Le sixième symptôme de la shraddha est qu’un dévot évite soigneusement les offenses, en particulier la critique ou le manque de respect envers les grands dévots de Bhagavan.
Le septième symptôme est qu’un dévot ne fait aucun effort pour obtenir le plaisir des sens. Si, cependant, un dévot se voit offrir l’opportunité d’un plaisir matériel en vertu d’un karma méritoire passé et est incapable de s’en débarrasser à cause de la force des samskaras passés, il se sentira humilié et implorera la grâce de Bhagavan. Même en faisant part à de telles expériences, un dévot ne s’absorbera pas dans le plaisir des sens car son esprit est établi dans le service, ce qui est une source de satisfaction supérieure.

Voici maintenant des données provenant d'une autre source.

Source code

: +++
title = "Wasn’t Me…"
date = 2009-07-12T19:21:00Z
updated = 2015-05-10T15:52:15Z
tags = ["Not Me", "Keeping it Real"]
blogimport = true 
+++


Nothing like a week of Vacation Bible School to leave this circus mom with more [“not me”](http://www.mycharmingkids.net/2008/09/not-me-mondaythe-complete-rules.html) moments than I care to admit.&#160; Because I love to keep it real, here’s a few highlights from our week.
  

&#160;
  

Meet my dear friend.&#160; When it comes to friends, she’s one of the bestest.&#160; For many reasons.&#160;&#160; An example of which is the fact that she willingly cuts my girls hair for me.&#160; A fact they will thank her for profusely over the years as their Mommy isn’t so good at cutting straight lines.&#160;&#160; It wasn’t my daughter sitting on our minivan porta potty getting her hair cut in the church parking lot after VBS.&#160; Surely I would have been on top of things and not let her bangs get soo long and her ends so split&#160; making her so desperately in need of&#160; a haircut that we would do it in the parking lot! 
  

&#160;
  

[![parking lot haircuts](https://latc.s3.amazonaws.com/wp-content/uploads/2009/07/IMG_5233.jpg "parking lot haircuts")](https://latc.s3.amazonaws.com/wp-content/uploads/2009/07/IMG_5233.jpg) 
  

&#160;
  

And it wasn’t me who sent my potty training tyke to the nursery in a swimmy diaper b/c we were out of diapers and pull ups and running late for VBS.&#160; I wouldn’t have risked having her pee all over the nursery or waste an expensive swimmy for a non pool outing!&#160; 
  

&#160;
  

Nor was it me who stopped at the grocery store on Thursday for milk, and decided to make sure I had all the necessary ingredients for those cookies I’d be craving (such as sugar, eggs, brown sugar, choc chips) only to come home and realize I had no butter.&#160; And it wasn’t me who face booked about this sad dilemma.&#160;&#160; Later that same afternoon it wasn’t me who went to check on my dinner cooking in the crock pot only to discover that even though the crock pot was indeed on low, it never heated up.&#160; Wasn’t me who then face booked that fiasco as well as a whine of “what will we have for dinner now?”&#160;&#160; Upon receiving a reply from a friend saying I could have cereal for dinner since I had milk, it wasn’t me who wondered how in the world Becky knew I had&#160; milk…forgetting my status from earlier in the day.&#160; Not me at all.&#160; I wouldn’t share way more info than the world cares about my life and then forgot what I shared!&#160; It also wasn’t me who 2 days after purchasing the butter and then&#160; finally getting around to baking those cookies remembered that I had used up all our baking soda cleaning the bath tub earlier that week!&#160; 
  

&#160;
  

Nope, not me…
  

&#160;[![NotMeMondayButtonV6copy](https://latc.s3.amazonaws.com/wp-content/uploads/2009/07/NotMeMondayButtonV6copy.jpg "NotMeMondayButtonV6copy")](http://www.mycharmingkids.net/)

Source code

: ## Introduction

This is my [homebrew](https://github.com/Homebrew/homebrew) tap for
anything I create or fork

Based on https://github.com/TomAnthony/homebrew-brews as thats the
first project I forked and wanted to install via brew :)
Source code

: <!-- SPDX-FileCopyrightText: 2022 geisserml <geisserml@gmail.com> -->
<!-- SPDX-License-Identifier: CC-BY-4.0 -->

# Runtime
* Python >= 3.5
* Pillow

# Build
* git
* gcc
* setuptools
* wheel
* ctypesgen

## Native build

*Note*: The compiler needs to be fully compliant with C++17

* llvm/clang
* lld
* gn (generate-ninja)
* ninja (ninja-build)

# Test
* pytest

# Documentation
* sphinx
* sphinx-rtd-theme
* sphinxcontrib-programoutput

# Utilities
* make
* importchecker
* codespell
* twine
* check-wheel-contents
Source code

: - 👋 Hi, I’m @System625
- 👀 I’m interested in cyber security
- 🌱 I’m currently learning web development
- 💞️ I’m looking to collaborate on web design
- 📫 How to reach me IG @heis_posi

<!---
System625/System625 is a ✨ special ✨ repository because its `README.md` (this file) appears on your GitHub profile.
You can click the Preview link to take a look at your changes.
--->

Après avoir élaboré ces symptômes de la shraddha, Shri Jiva Gosvami apporte une clarification concernant le verset 9.30 de la Bhagavad Gita. Ce verset ne doit pas être mal interprété comme une licence pour s’engager dans un comportement immoral. Il met plutôt l’accent sur la grandeur de la dévotion exclusive à Bhagavan en décrivant son pouvoir d’exalter même le plus bas des individus. De ce fait, cela implique que ce mauvais comportement doit être rejeté. Il est également compris d’après le verset suivant qu’une fois qu’un dévot est établi dans la vertu, un tel comportement sera abandonné. De plus, un tel mauvais comportement est une offense au saint nom, comme indiqué dans ce verset : « Pour celui qui commet intentionnellement des péchés en comptant sur la force du saint nom, les moyens de sa purification par le biais des règles n’existent tout simplement pas ».

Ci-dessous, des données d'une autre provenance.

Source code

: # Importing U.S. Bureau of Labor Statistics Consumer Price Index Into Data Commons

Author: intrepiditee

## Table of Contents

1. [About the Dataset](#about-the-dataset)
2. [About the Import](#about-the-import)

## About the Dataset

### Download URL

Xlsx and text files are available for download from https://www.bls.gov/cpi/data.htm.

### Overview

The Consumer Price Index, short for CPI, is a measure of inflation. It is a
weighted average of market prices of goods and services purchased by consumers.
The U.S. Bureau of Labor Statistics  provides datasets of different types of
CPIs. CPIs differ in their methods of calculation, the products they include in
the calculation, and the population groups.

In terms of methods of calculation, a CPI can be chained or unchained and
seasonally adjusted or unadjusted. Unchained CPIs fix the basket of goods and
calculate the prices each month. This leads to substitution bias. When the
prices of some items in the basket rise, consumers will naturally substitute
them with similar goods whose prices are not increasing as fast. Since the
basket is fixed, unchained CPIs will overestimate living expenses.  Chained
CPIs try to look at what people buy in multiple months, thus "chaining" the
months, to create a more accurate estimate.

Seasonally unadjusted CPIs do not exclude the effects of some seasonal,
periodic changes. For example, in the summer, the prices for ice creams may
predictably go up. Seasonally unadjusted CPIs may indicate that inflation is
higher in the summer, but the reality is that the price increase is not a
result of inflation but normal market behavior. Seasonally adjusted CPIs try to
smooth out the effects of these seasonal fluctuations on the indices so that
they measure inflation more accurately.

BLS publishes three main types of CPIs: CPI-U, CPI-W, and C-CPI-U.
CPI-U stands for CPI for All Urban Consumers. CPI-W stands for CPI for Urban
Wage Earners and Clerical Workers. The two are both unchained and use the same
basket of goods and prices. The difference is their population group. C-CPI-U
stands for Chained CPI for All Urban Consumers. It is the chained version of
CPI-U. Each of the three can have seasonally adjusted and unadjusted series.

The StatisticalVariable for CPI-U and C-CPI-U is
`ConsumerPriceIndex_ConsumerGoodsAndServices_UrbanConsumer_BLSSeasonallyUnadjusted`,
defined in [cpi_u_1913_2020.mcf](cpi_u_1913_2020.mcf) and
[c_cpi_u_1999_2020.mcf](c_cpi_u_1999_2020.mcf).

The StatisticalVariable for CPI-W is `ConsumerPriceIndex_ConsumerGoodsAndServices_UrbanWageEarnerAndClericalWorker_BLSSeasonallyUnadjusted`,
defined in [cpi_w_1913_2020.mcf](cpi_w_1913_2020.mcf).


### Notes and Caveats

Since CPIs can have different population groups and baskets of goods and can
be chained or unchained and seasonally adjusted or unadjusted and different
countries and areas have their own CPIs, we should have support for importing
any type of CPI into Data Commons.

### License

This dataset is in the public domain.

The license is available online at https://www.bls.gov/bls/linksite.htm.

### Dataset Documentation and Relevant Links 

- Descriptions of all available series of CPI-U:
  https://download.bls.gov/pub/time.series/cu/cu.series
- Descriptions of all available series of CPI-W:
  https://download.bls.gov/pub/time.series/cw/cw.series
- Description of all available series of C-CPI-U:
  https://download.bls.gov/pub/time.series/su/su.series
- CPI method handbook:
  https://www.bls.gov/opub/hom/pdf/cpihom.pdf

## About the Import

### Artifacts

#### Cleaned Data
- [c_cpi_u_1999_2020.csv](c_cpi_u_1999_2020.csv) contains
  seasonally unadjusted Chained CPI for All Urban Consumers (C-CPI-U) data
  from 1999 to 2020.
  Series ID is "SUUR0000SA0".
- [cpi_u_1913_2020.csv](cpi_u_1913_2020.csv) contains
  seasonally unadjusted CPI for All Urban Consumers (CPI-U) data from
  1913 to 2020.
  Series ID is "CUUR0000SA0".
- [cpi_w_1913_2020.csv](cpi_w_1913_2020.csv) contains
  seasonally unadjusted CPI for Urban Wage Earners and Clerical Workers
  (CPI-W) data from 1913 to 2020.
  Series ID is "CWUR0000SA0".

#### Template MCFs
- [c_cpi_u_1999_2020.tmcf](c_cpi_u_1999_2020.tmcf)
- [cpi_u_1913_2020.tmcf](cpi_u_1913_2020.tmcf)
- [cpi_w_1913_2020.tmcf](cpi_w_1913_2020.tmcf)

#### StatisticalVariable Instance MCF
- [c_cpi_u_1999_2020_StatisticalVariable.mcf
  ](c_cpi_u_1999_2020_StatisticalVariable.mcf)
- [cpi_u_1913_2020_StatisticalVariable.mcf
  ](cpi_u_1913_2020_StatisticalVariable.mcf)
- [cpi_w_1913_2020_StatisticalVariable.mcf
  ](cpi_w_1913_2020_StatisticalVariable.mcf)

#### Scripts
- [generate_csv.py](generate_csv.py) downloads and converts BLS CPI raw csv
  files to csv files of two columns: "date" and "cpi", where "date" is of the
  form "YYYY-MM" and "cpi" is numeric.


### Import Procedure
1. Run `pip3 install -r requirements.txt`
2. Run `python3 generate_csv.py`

Dans ce contexte, Shri Jiva Gosvami fait une observation précise concernant la déclaration de Krishna dans le verset 9.30 de la Bhagavad Gita qui dit : « Si même une personne qui se conduit extrêmement mal M’adore avec une dévotion exclusive, elle doit être considérée comme véritablement vertueuse, car elle est bien résolue. » Il écrit que le dévot dont il est question dans ce verset, au comportement abominable, n’est pas un dévot ayant une shraddha fondée sur les shastras, mais plutôt, sa shraddha est acquise par convention sociale (loka-parampara). C’est le type de shraddha décrit dans la Bhagavad Gita 17.1-4. Un dévot dont la foi est enracinée dans les écritures (shastriya-shraddha) ne s’engagera dans aucun acte interdit par les shastras. C’est la signification même de la shastriya-shraddha. Ainsi existe-t-il deux types de shraddha : l’une fondée sur les shastras et l’autre, sur la convention sociale. La plupart des dévots ont actuellement un mélange des deux.

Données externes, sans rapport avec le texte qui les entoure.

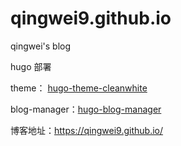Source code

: # qingwei9.github.io

qingwei's blog

hugo 部署

theme： [hugo-theme-cleanwhite](https://github.com/qingwei8/hugo-theme-cleanwhite)

blog-manager：[hugo-blog-manager](https://github.com/qingwei8/hugo-blog-manager)

博客地址：https://qingwei9.github.io/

C’est pour les personnes dotées de shastriya-shraddha que Krishna ordonne l’abandon du karma et l’engagement exclusif dans la bhakti. Par conséquent, les déclarations des shastras conseillant de ne pas déranger l’esprit des personnes engagées dans le karma, comme dans la Bhagavad Gita 3.26, et ceux qui recommandent l’abandon du karma, comme dans le Bhagavata Purana 11.20.9, sont destinés à deux classes de personnes différentes. Le premier type d’instruction est destiné à ceux qui n’ont pas de shastriya-shraddha dans la bhakti, et le second est destiné à ceux qui ont acquis la shraddha.
Il apparaît clairement de cette analyse que la shastriya-shraddha ne peut pas se manifester chez une personne qui n’a pas la connaissance des shastras. Seuls ceux qui ont entendu les shastras d’un enseignant qualifié peuvent avoir la shastriya-shraddha, non les autres. C’est à ceux qui ne connaissent pas les shastras que Krishna donne l’instruction de ne pas les inciter à abandonner le karma (BG 3.26). Ils devraient d’abord être inspirés pour écouter les shastras. S’ils deviennent curieux au sujet des shastras, il faudrait leur donner la connaissance des shastras et ensuite leur conseiller d’aller vers la bhakti. Si, cependant, ils ne veulent pas entendre les shastras, ils ne devraient pas recevoir de connaissances shastriques, sinon ce serait une offense de la part de celui qui instruit.